🗣️ TinyTTS
Ultra-lightweight English Text-to-Speech — only 1.6M parameters, ~3.4 MB ONNX
This space runs on CPU efficiently and synthesizes high-quality 44.1kHz audio ~53× faster than real-time.
0.5 2
Examples
⚡ Comparison with Other TTS Engines
All numbers are CPU-only on the same Intel Core laptop. Text: "The weather is nice today, and I feel very relaxed."

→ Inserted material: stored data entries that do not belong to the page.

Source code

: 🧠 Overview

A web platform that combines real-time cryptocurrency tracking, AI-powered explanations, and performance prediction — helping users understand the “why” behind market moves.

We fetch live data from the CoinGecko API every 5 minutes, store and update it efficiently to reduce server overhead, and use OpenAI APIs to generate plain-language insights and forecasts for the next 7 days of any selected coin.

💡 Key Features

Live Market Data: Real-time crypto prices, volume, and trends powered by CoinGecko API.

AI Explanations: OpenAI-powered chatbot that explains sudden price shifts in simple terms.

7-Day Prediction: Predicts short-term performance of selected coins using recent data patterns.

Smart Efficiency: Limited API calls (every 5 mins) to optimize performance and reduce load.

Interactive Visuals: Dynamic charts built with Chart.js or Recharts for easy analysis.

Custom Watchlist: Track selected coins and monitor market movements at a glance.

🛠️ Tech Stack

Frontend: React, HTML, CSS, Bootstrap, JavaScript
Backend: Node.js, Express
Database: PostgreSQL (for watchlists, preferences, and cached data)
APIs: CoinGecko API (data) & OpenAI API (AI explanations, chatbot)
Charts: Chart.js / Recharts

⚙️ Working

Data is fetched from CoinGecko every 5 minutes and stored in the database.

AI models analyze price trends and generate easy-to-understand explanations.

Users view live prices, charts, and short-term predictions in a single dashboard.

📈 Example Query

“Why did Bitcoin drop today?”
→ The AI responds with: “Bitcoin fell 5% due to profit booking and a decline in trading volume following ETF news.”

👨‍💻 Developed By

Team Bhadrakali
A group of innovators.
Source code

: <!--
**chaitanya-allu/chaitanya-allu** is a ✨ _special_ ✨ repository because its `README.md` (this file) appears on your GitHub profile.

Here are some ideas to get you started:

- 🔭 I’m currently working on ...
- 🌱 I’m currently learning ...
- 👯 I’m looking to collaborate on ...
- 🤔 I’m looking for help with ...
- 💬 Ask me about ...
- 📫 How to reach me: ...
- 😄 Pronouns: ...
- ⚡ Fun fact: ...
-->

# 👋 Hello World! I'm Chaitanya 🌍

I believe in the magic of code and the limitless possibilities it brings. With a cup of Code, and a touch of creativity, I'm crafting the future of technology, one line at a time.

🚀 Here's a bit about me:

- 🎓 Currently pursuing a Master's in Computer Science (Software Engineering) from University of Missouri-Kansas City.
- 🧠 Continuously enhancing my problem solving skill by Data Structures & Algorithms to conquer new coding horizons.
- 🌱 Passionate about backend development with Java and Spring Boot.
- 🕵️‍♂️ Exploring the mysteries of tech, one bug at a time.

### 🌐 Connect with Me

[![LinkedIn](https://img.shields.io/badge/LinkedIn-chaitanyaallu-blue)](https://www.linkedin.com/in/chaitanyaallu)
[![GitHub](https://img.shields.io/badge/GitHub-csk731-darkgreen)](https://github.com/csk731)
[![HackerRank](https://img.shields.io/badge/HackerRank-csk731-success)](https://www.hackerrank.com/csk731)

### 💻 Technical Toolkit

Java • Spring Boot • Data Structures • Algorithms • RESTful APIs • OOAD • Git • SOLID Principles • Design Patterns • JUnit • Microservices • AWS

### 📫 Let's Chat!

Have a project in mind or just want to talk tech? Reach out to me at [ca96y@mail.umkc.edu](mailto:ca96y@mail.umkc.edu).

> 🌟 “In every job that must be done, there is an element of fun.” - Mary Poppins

| ENGINE | Params | Total (s) | Audio (s) | RTFx |
|---|---|---|---|---|
| TinyTTS (ONNX) 🚀 | 1.6M | 0.092 | 4.88 | ~53x |
| Piper (ONNX, 22kHz) | ~63M | 0.112 | 2.91 | ~26x |
| TinyTTS (PyTorch) | 1.6M | 0.272 | 4.88 | ~18x |
| KittenTTS nano | ~10M | 0.286 | 4.87 | ~17x |
| Supertonic (2-step) | ~82M | 0.249 | 3.69 | ~15x |
| Pocket-TTS | 100M | 0.928 | 3.68 | ~4x |
| Kokoro ONNX | 82M | 0.933 | 3.16 | ~3x |
| KittenTTS mini | ~25M | 2.047 | 4.17 | ~2x |
RTFx = Audio Duration ÷ Synthesis Time (higher = faster). TinyTTS achieves the best speed-to-size ratio: only 1.6M params / 3.4 MB ONNX yet ~53× real-time at 44.1kHz.